§ WORK TO COMPLETE
In the entries below, count the lines holding "const". Reply with the number only.

[PROVIDED RECORDS Boundary: Start]

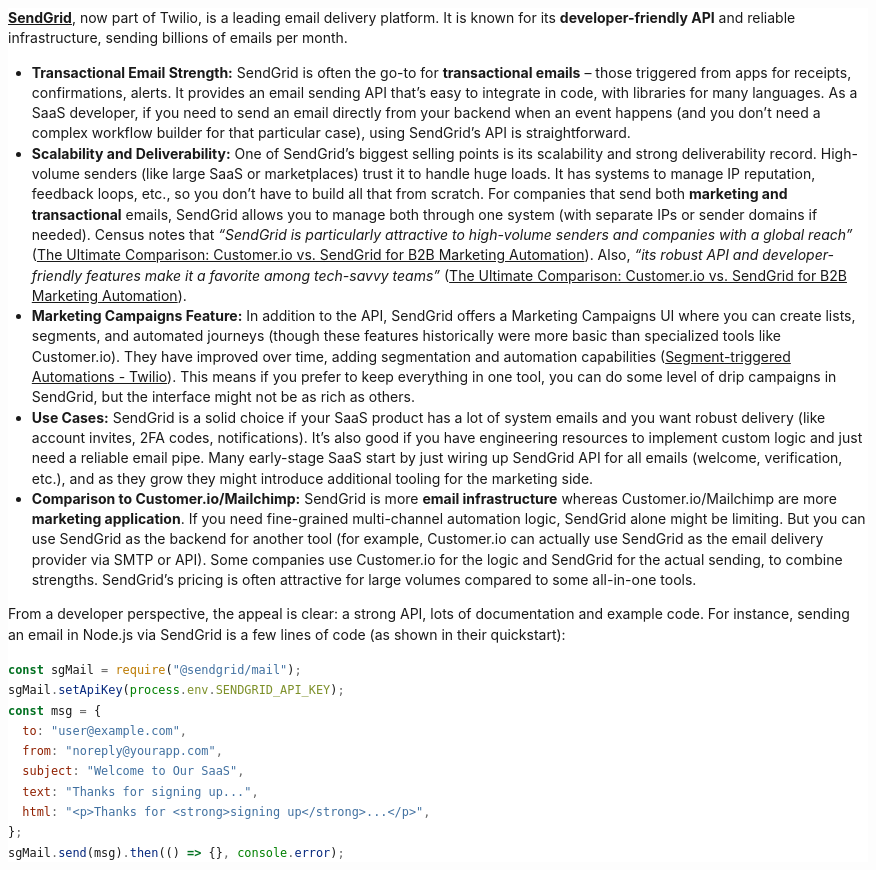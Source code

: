 [**SendGrid**](https://sendgrid.com), now part of Twilio, is a leading email delivery platform. It is known for its **developer-friendly API** and reliable infrastructure, sending billions of emails per month.

- **Transactional Email Strength:** SendGrid is often the go-to for **transactional emails** – those triggered from apps for receipts, confirmations, alerts. It provides an email sending API that’s easy to integrate in code, with libraries for many languages. As a SaaS developer, if you need to send an email directly from your backend when an event happens (and you don’t need a complex workflow builder for that particular case), using SendGrid’s API is straightforward.
- **Scalability and Deliverability:** One of SendGrid’s biggest selling points is its scalability and strong deliverability record. High-volume senders (like large SaaS or marketplaces) trust it to handle huge loads. It has systems to manage IP reputation, feedback loops, etc., so you don’t have to build all that from scratch. For companies that send both **marketing and transactional** emails, SendGrid allows you to manage both through one system (with separate IPs or sender domains if needed). Census notes that _“SendGrid is particularly attractive to high-volume senders and companies with a global reach”_ ([The Ultimate Comparison: Customer.io vs. SendGrid for B2B Marketing Automation](https://www.getcensus.com/research-blog-listing/customer-io-vs-sendgrid-b2b-marketing-automation#:~:text=SendGrid%20is%20an%20excellent%20choice,billions%20of%20emails%20per%20month)). Also, _“its robust API and developer-friendly features make it a favorite among tech-savvy teams”_ ([The Ultimate Comparison: Customer.io vs. SendGrid for B2B Marketing Automation](https://www.getcensus.com/research-blog-listing/customer-io-vs-sendgrid-b2b-marketing-automation#:~:text=with%20a%20global%20reach.%20E,is%20a%20significant%20advantage%20for)).
- **Marketing Campaigns Feature:** In addition to the API, SendGrid offers a Marketing Campaigns UI where you can create lists, segments, and automated journeys (though these features historically were more basic than specialized tools like Customer.io). They have improved over time, adding segmentation and automation capabilities ([Segment-triggered Automations - Twilio](https://www.twilio.com/en-us/changelog/segment-triggered-automations#:~:text=Segment,email%20marketing%20campaigns%20with)). This means if you prefer to keep everything in one tool, you can do some level of drip campaigns in SendGrid, but the interface might not be as rich as others.
- **Use Cases:** SendGrid is a solid choice if your SaaS product has a lot of system emails and you want robust delivery (like account invites, 2FA codes, notifications). It’s also good if you have engineering resources to implement custom logic and just need a reliable email pipe. Many early-stage SaaS start by just wiring up SendGrid API for all emails (welcome, verification, etc.), and as they grow they might introduce additional tooling for the marketing side.
- **Comparison to Customer.io/Mailchimp:** SendGrid is more **email infrastructure** whereas Customer.io/Mailchimp are more **marketing application**. If you need fine-grained multi-channel automation logic, SendGrid alone might be limiting. But you can use SendGrid as the backend for another tool (for example, Customer.io can actually use SendGrid as the email delivery provider via SMTP or API). Some companies use Customer.io for the logic and SendGrid for the actual sending, to combine strengths. SendGrid’s pricing is often attractive for large volumes compared to some all-in-one tools.

From a developer perspective, the appeal is clear: a strong API, lots of documentation and example code. For instance, sending an email in Node.js via SendGrid is a few lines of code (as shown in their quickstart):

```javascript
const sgMail = require("@sendgrid/mail");
sgMail.setApiKey(process.env.SENDGRID_API_KEY);
const msg = {
  to: "user@example.com",
  from: "noreply@yourapp.com",
  subject: "Welcome to Our SaaS",
  text: "Thanks for signing up...",
  html: "<p>Thanks for <strong>signing up</strong>...</p>",
};
sgMail.send(msg).then(() => {}, console.error);
```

[PROVIDED RECORDS Boundary: End]

§ COMPLETED TASK
2